Taking out the trash

Suzanne Fields

The Clinton reign of error ends in disgust. Liberal commentators who looked at conservatives as priggish and prudish during the impeachment finally share the overwhelming disgust with the rest of us.

These critics-come-lately had closed their eyes to the soiling of the Oval Office by behavior unbecoming a commander in chief and a gentleman. When the staff he left behind trashed the West Wing with lewd graffiti on the walls, pornographic images dumped into computer printers and file cabinets glued shut, everyone agreed a line had been crossed.

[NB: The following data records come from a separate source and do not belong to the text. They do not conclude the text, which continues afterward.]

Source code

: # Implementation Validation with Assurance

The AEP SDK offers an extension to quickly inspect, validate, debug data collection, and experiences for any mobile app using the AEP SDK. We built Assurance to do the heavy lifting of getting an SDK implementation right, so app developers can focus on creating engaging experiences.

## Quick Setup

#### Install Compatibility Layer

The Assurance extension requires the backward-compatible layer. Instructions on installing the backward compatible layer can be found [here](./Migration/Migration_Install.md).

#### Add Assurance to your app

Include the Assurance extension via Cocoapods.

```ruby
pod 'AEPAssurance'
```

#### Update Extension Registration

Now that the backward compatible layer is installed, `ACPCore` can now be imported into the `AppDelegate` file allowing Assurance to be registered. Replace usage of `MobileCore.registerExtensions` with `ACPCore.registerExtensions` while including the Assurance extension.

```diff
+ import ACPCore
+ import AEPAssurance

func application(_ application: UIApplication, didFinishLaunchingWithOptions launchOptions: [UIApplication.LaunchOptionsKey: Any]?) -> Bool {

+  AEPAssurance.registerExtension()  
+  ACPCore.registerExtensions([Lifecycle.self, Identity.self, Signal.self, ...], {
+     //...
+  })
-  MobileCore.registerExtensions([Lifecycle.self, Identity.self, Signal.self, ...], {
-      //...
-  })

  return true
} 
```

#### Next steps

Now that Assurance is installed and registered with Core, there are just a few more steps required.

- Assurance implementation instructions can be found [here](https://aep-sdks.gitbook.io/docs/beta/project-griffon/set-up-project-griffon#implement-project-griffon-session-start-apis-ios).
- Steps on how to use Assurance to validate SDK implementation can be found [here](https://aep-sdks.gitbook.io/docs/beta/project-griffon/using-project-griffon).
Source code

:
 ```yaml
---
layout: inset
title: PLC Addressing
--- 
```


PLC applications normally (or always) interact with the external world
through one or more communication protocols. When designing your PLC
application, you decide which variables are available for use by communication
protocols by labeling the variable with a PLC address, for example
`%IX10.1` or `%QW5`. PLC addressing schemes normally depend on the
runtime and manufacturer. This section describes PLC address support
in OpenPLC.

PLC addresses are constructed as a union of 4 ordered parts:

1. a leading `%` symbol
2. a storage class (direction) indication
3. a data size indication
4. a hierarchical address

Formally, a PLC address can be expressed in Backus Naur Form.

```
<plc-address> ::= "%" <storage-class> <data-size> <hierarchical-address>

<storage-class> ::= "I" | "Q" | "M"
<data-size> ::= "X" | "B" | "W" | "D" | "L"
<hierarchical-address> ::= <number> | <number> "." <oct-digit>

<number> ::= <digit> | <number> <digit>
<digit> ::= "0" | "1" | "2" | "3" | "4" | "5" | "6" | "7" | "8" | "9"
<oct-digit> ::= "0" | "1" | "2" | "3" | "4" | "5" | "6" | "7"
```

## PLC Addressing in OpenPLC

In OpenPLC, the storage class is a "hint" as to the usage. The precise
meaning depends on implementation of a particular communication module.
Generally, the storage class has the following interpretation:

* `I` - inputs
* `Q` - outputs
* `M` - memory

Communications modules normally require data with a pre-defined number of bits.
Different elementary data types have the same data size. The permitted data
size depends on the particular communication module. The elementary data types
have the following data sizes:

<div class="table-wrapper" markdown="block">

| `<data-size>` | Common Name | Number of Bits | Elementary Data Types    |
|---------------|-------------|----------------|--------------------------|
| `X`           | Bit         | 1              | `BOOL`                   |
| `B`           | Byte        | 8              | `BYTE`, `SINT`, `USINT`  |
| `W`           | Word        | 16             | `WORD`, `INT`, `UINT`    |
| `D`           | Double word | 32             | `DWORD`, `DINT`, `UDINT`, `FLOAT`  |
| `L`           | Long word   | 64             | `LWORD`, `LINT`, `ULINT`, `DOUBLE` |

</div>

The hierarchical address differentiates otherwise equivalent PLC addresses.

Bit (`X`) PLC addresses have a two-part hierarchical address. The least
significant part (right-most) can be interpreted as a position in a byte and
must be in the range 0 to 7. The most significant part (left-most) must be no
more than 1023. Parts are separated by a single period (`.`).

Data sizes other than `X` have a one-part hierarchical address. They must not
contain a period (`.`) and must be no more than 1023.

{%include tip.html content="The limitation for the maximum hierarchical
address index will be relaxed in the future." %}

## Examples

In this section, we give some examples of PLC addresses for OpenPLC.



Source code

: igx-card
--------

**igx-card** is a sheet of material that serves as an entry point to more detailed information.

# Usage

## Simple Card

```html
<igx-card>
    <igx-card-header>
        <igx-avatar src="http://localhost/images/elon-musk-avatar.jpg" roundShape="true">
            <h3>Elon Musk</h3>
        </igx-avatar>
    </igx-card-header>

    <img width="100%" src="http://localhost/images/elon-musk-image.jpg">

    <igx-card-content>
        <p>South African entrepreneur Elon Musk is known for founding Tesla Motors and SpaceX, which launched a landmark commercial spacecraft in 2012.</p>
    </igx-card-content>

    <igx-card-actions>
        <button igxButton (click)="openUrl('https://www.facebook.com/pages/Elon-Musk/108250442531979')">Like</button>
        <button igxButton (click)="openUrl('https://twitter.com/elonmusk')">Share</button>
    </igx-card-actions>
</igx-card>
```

The looting of the presidential Boeing 747, dispatched to take the Clintons to New York as a courtesy of the new president — china, silverware, blankets, pillow cases, towels, soaps, toothpaste tubes with or without the presidential seal were stripped away — insult was added to injury.

"This is an outrage for taxpayers," says Sean Rushton, media director for Citizens Against Government Waste. "We should not be using general revenue to pay for vandalism." The "unprecedented" trashing of the White House "surpasses even the normal excesses of the Clinton administration. What a gross ending."

Live like the Snopses, leave like the Snopses. Disgust, like beauty, is in the eye of the beholder, and so it was for eight years. Partisanship became repugnance became acceptance. How did this happen? William Ian Miller, author of "The Anatomy of Disgust," sees a coarsening of public discourse and behavior in "the general loosening of norms surrounding once taboo topics of bodily functions and sexuality."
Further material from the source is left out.